Introduction
In Calf Note #238, I discussed the complexity of predicting amino acid (AA) supply in young calves, particularly during the period (usually around weaning) when calves transition from monogastric digestion to ruminant fermentation and digestion. This transition period causes changes in the source of amino acids – i.e., early in life amino acids come exclusively from milk protein, but by a few weeks after weaning, the calf’s amino acid supply is provided by a mix of undegraded dietary and microbial protein flowing from the rumen. This Calf Note will review AA composition of ingredients that make up CMR and the AA composition of whole milk.
Milk Amino Acids
Whole milk is often considered an “optimal” nutrient source for calves, with an excellent AA profile that meets the AA needs for maintenance and growth. Indeed, many manufacturers of calf milk replacers (CMR) use the milk AA profile as their template for AA.

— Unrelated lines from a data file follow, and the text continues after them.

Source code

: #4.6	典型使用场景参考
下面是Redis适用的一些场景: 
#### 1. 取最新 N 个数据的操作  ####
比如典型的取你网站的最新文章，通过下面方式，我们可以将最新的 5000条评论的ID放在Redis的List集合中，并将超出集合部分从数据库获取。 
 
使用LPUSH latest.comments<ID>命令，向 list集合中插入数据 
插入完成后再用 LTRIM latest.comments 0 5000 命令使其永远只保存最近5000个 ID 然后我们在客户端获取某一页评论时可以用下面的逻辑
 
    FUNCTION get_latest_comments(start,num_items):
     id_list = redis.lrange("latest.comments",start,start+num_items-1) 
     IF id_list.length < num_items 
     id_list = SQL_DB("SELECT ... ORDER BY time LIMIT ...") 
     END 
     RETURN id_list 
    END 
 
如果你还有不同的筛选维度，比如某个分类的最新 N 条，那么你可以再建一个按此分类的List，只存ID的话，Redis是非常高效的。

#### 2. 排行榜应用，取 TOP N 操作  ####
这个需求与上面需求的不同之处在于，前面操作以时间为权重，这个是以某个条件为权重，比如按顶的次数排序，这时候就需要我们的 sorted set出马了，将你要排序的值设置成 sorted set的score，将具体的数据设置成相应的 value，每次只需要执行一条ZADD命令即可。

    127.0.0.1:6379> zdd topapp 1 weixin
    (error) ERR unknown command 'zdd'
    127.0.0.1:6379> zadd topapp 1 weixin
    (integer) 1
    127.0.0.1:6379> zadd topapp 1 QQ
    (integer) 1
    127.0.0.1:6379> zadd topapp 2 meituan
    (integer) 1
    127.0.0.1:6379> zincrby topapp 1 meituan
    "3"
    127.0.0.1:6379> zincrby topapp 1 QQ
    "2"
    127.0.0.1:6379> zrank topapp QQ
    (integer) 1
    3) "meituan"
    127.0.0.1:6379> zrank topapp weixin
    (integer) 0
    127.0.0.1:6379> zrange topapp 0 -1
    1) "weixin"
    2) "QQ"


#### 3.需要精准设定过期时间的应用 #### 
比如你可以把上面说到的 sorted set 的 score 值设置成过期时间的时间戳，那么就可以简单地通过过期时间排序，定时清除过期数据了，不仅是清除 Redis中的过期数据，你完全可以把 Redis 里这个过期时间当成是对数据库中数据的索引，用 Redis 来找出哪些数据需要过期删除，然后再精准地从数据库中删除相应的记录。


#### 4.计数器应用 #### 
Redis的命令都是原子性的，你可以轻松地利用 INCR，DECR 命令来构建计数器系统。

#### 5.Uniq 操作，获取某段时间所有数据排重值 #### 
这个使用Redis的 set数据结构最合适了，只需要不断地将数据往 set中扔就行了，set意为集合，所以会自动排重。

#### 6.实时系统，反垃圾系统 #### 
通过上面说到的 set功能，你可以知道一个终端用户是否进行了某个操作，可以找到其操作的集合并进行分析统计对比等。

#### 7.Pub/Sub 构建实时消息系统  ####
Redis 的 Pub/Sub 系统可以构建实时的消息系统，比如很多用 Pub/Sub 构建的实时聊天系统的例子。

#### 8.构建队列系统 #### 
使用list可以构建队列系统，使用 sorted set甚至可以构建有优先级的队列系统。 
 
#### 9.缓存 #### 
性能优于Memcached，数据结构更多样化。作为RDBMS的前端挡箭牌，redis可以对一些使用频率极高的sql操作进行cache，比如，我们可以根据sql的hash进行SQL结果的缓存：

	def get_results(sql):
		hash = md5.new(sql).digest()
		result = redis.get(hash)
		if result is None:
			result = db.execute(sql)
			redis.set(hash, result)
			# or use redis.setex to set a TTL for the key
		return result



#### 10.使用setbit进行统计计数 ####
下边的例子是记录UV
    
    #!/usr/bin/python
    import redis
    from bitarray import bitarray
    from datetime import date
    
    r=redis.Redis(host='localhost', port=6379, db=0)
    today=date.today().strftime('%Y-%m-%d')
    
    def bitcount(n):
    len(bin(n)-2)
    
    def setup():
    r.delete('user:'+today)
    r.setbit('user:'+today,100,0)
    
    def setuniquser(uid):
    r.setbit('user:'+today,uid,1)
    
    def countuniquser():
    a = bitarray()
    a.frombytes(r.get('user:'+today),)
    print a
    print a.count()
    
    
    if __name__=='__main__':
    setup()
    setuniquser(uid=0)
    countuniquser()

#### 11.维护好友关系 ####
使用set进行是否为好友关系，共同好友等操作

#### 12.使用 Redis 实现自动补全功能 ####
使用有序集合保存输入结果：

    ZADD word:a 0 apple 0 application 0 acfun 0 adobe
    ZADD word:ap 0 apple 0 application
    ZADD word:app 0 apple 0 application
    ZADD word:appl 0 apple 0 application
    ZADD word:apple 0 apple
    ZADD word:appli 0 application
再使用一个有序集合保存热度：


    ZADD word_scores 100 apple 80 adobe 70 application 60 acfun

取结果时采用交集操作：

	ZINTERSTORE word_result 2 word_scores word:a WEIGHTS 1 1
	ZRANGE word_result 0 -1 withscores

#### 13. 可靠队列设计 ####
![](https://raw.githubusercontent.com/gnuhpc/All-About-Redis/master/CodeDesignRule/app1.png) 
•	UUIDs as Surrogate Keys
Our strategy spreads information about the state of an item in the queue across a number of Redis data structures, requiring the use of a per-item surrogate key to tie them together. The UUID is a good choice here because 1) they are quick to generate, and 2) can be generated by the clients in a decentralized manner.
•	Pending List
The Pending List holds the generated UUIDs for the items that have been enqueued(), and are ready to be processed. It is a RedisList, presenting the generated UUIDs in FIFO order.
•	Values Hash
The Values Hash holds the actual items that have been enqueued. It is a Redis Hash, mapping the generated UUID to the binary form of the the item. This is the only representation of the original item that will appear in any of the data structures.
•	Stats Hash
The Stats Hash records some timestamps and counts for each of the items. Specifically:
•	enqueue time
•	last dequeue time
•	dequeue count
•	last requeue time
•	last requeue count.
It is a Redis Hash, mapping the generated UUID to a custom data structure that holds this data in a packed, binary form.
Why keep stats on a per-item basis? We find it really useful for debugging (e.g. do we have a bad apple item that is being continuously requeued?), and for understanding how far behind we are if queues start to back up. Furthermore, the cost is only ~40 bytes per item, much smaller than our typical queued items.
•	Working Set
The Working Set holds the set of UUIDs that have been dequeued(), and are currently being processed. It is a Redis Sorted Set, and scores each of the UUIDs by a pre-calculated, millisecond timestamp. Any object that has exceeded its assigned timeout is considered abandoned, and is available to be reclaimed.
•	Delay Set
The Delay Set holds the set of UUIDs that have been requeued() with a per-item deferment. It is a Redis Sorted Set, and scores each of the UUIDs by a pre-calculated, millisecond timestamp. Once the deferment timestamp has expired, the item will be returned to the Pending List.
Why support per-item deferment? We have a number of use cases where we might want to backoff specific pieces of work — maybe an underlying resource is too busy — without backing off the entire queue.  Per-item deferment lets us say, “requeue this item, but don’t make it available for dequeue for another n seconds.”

Amino acids in CMR Ingredients
Using a simple review of published literature – peer reviewed and non-peer reviewed, I compiled some examples of reported AA profiles in several ingredients used in CMR formulas around the world. Tables 1 to 5 include milk, whey, soy, pea, and wheat protein AA profiles, respectively. The values are expressed as grams of AA per 100 grams of CP to account for differences in processing of various ingredients – for example, soy flour and soy protein concentrate have different absolute AA profiles, but when expressed as a percent of CP, the values are similar and reflect the AA profile of the protein.
The differences among protein sources in AA is shown clearly in Figure 1. The average concentration of each essential AA (EAA) in the CMR protein ingredients from Tables 1 to 5 are shown. Deficiencies of many EAA, but particularly lysine and methionine, are important. For example, the lysine content of wheat is 2% of the protein, while milk and whey are 8-9% of the CP. When formulating a CMR, most manufacturers will supplement lysine and methionine when using vegetable protein sources. We’ll look at some CMR formulations and targets for AA in CMR in a future Calf Note.
Generally, the AA and EAA profiles of ingredients used in CMR will be consistent, though there are variations. For example, Magan et al. (2019) reported that the type of diet cows consumed affected the AA profile of the milk produced. And, of course, the methods used in processing ingredients have a profound effect on their digestibility. Ingredients that are exposed to high heat or have some degree of burning (scorch) during the drying process will be less digestible than high quality ingredients. Thus, finding a consistent source of high quality ingredients is essential. I briefly discussed some aspects of CMR quality in Calf Note #33.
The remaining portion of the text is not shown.